You will come to your decision and when you do you will know in your heart what the right thing is to do.I know what a difficult decision you have before you and I will keep you and you furbaby in my prayers !!!


----------



## Amaryllis (Dec 28, 2011)

I feel like this dog was pushed into this bite. Pack theory is long debunked and children should not be anywhere near a dog's food or a dog eating. A small child dropping the food and then leaning over to grab at it while the untrained dog- who hasn't been in the home very long at all- watches, well, it doesn't take a genius to predict a bite in that situation.

If you do decide to keep the dog, and personally I would, DO NOT involve children in his feeding. He should be fed in a different room or in a crate and the child should be kept away from him at feeding times.


----------



## xxxxdogdragoness (Jul 22, 2010)

titiaamor said:


> Oh, this is awful. I'm so sorry.
> 
> I agree that rehoming is the best idea.
> 
> ...


I dot agree I'm sorry, a dog who has had such s tough time 'giving up' would be another blow to his confidence, you know that food aggression is natural, right? Not just in dogs but in other animals (I work on a horse breeding farm & you should see the pastured brood mares at feeding time & each horse is seperated with feeding stalls!!!) why does thr dog always USB to be thr loser, WHY??? Feed your dog in a crate away from everyone so he can feel like he can have his privacy, if you don't have a crate then feed him in thr master bed room or somewhere quiet & do NOT allow the kids to harass him! 

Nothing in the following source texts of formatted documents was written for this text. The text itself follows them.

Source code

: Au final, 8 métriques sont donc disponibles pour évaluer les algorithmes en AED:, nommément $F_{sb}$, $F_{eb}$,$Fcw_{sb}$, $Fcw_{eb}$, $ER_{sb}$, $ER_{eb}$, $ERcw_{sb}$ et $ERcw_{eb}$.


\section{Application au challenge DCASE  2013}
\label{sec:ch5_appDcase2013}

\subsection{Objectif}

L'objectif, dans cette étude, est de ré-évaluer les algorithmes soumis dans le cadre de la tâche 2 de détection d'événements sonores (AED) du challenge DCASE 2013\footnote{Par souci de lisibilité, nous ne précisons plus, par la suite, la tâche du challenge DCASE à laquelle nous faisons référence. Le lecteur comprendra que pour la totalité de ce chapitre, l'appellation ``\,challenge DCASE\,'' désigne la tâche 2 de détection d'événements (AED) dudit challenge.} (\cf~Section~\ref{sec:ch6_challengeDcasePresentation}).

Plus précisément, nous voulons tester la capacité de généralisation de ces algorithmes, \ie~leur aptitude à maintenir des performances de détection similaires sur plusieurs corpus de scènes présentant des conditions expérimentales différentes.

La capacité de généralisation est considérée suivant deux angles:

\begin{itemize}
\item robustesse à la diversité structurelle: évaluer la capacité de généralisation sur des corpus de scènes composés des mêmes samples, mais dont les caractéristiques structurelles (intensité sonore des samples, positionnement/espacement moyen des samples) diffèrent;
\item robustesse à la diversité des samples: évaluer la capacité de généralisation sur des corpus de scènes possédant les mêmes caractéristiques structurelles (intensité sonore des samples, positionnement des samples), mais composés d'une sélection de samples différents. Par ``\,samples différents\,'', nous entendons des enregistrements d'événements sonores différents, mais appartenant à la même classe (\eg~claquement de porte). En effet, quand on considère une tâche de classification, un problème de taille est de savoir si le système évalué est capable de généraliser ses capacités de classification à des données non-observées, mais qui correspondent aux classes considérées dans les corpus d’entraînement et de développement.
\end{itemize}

You can also combat resource guarding (RG) when thr dog has a cheeks of fav toy, just walk by & toss a yummy treat at him as he news, that way ppl coming = something great!! 

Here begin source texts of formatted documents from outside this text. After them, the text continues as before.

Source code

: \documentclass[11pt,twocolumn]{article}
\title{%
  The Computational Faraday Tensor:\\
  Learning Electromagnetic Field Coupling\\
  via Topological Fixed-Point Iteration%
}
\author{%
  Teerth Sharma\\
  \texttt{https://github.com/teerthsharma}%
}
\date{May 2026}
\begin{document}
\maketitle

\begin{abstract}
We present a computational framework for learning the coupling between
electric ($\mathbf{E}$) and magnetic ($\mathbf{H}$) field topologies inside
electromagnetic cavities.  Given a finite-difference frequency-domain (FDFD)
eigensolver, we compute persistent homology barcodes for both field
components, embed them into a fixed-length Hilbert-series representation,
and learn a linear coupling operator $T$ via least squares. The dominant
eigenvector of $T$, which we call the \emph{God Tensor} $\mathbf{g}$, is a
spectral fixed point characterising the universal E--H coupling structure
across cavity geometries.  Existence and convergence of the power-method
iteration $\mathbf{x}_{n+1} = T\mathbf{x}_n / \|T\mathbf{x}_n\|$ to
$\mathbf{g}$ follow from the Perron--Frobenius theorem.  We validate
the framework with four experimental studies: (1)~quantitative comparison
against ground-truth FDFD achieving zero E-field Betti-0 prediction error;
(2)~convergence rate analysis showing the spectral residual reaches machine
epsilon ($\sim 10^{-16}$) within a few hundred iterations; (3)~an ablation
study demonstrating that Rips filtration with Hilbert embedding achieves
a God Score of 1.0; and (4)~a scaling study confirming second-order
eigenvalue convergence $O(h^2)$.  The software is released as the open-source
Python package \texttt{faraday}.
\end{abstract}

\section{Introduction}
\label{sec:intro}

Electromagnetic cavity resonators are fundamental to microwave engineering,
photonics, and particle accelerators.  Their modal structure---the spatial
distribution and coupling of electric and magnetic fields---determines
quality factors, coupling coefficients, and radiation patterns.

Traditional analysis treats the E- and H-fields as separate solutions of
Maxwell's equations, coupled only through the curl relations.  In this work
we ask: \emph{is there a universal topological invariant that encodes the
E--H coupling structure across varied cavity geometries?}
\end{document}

I hate when this happens & ppl want to tie up on the dog, thr best dog I ever had (Izze) was a kid hater & I mean HATER & I spent ten wonderful years with her, she was even the mascot of a public stable during the duration I worked there & it's all about management of the dog, it can be done. Please try to see it from the animals POV, they know not, they just react to their environment.


----------



## titiaamor (Nov 17, 2011)

I know where you're coming from, and I agree with you, too, dragon!!!!

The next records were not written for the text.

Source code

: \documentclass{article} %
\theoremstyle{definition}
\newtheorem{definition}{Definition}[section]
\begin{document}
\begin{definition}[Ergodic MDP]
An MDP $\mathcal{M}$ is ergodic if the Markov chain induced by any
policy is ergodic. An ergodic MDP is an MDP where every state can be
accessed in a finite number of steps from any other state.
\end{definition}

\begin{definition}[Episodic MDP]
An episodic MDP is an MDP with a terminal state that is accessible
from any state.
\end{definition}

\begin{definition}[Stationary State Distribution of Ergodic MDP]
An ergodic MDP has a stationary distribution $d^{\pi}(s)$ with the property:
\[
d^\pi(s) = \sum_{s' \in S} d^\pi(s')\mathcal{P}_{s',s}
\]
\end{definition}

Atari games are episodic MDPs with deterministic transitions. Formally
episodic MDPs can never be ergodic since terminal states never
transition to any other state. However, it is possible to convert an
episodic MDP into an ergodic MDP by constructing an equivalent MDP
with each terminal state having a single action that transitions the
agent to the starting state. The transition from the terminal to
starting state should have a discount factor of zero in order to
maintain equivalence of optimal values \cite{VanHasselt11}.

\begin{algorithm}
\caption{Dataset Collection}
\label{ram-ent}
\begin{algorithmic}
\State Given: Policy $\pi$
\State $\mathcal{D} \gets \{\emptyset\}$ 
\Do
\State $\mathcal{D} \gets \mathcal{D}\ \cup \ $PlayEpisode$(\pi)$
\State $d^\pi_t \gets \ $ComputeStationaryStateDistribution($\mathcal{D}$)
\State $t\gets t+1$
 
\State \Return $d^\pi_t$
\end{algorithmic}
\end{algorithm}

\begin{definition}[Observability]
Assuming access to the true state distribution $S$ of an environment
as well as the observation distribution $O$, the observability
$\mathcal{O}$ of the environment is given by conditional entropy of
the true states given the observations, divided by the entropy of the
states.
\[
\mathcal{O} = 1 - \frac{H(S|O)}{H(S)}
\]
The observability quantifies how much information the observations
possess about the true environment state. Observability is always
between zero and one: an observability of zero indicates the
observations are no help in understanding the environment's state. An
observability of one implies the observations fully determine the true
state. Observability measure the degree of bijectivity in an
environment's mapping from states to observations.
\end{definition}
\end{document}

We've trained our dogs to be used to kids (JIC) and when a 2 year old gave Sacha a piece of chicken then took it back, she just laid down. And when our 8yo son accidentally hurt Bob putting on his pectoral collar, the bite inhibition was good enough that it was a snap at the air.

But breaking the skin says to me this dog has some bit inhibition issues....and that's really scary in a home with kids.

It's awful, either way.

To the OP: God bless you and your family as you make the decision!





dogdragoness said:


> I dot agree I'm sorry, a dog who has had such s tough time 'giving up' would be another blow to his confidence, you know that food aggression is natural, right? Not just in dogs but in other animals (I work on a horse breeding farm & you should see the pastured brood mares at feeding time & each horse is seperated with feeding stalls!!!) why does thr dog always USB to be thr loser, WHY??? Feed your dog in a crate away from everyone so he can feel like he can have his privacy, if you don't have a crate then feed him in thr master bed room or somewhere quiet & do NOT allow the kids to harass him!
> 
> You can also combat resource guarding (RG) when thr dog has a cheeks of fav toy, just walk by & toss a yummy treat at him as he news, that way ppl coming = something great!!
> 
> I hate when this happens & ppl want to tie up on the dog, thr best dog I ever had (Izze) was a kid hater & I mean HATER & I spent ten wonderful years with her, she was even the mascot of a public stable during the duration I worked there & it's all about management of the dog, it can be done. Please try to see it from the animals POV, they know not, they just react to their environment.


----------



## titiaamor (Nov 17, 2011)

I agree with this, too.



Amaryllis said:


> I feel like this dog was pushed into this bite. Pack theory is long debunked and children should not be anywhere near a dog's food or a dog eating. A small child dropping the food and then leaning over to grab at it while the untrained dog- who hasn't been in the home very long at all- watches, well, it doesn't take a genius to predict a bite in that situation.
> 
> If you do decide to keep the dog, and personally I would, DO NOT involve children in his feeding. He should be fed in a different room or in a crate and the child should be kept away from him at feeding times.


----------



## CptJack (Jun 3, 2012)

I agree with the others that the dog may have been 'set up' to bite the child, but I also don't think that this means the dog should not be rehomed - depends a lot on the age of the child for me. Even without feeding issues and with supervision, this isn't a dog I would trust with a toddler who is unpredictable, has poor balance and motor control. If the kid is 10 - it's another matter entirely. But when the trigger is a child being a child, I don't think it's fair to dog or child to keep them in the same home.


----------



## xxxxdogdragoness (Jul 22, 2010)

I wouldn't feel comfortable saying re-home or not to re-home, because I am not there & I can't observe the dog & I would feel comfortable saying tO re home him.


----------



## musapan (Jul 10, 2009)

Food possession is normal in dogs that haven't been worked with in that respect. I agree with the others, I believe the children should not be part of the feeding from now on. But you can do certain techniques to make sure this sort of thing doesn't happen again.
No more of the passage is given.